• **REQUIRED WORK**:
Which lines below hold the word "pods"? Copy all of them.

• **INFORMATION SHOWN**:
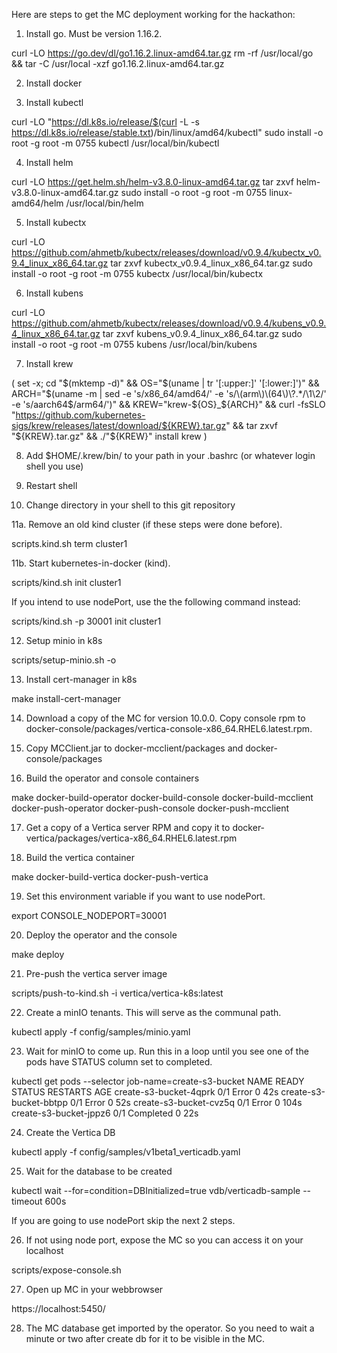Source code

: Here are steps to get the MC deployment working for the hackathon:

1. Install go.  Must be version 1.16.2.

curl -LO https://go.dev/dl/go1.16.2.linux-amd64.tar.gz
rm -rf /usr/local/go && tar -C /usr/local -xzf go1.16.2.linux-amd64.tar.gz

2. Install docker

3. Install kubectl

curl -LO "https://dl.k8s.io/release/$(curl -L -s https://dl.k8s.io/release/stable.txt)/bin/linux/amd64/kubectl"
sudo install -o root -g root -m 0755 kubectl /usr/local/bin/kubectl

4. Install helm

curl -LO https://get.helm.sh/helm-v3.8.0-linux-amd64.tar.gz
tar zxvf helm-v3.8.0-linux-amd64.tar.gz
sudo install -o root -g root -m 0755 linux-amd64/helm /usr/local/bin/helm

5. Install kubectx

curl -LO https://github.com/ahmetb/kubectx/releases/download/v0.9.4/kubectx_v0.9.4_linux_x86_64.tar.gz
tar zxvf kubectx_v0.9.4_linux_x86_64.tar.gz
sudo install -o root -g root -m 0755 kubectx /usr/local/bin/kubectx

6. Install kubens

curl -LO https://github.com/ahmetb/kubectx/releases/download/v0.9.4/kubens_v0.9.4_linux_x86_64.tar.gz
tar zxvf kubens_v0.9.4_linux_x86_64.tar.gz
sudo install -o root -g root -m 0755 kubens /usr/local/bin/kubens

7. Install krew

(
  set -x; cd "$(mktemp -d)" &&
  OS="$(uname | tr '[:upper:]' '[:lower:]')" &&
  ARCH="$(uname -m | sed -e 's/x86_64/amd64/' -e 's/\(arm\)\(64\)\?.*/\1\2/' -e 's/aarch64$/arm64/')" &&
  KREW="krew-${OS}_${ARCH}" &&
  curl -fsSLO "https://github.com/kubernetes-sigs/krew/releases/latest/download/${KREW}.tar.gz" &&
  tar zxvf "${KREW}.tar.gz" &&
  ./"${KREW}" install krew
)

8. Add $HOME/.krew/bin/ to your path in your .bashrc (or whatever login shell you use)

9. Restart shell

10. Change directory in your shell to this git repository

11a. Remove an old kind cluster (if these steps were done before).

scripts.kind.sh term cluster1

11b. Start kubernetes-in-docker (kind).

scripts/kind.sh init cluster1  

If you intend to use nodePort, use the the following command instead:

scripts/kind.sh -p 30001 init cluster1  

12. Setup minio in k8s

scripts/setup-minio.sh -o

13. Install cert-manager in k8s

make install-cert-manager

14. Download a copy of the MC for version 10.0.0.  Copy console rpm to docker-console/packages/vertica-console-x86_64.RHEL6.latest.rpm.

15. Copy MCClient.jar to docker-mcclient/packages and docker-console/packages

16. Build the operator and console containers

make docker-build-operator docker-build-console docker-build-mcclient docker-push-operator docker-push-console docker-push-mcclient

17. Get a copy of a Vertica server RPM and copy it to docker-vertica/packages/vertica-x86_64.RHEL6.latest.rpm

18. Build the vertica container

make docker-build-vertica docker-push-vertica

19. Set this environment variable if you want to use nodePort.

export CONSOLE_NODEPORT=30001

20. Deploy the operator and the console

make deploy

21. Pre-push the vertica server image

scripts/push-to-kind.sh -i vertica/vertica-k8s:latest

22. Create a minIO tenants.  This will serve as the communal path.

kubectl apply -f config/samples/minio.yaml

23. Wait for minIO to come up.  Run this in a loop until you see one of the pods have STATUS column set to completed.

kubectl get pods --selector job-name=create-s3-bucket
NAME                     READY   STATUS      RESTARTS   AGE
create-s3-bucket-4qprk   0/1     Error       0          42s
create-s3-bucket-bbtpp   0/1     Error       0          52s
create-s3-bucket-cvz5q   0/1     Error       0          104s
create-s3-bucket-jppz6   0/1     Completed   0          22s

24. Create the Vertica DB

kubectl apply -f config/samples/v1beta1_verticadb.yaml

25.  Wait for the database to be created

kubectl wait --for=condition=DBInitialized=true vdb/verticadb-sample --timeout 600s


If you are going to use nodePort skip the next 2 steps.

26. If not using node port, expose the MC so you can access it on your localhost

scripts/expose-console.sh

27.  Open up MC in your webbrowser

https://localhost:5450/

28.  The MC database get imported by the operator.  So you need to wait a minute or two after create db for it to be visible in the MC.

• **THE ANSWER**:
23. Wait for minIO to come up.  Run this in a loop until you see one of the pods have STATUS column set to completed.
kubectl get pods --selector job-name=create-s3-bucket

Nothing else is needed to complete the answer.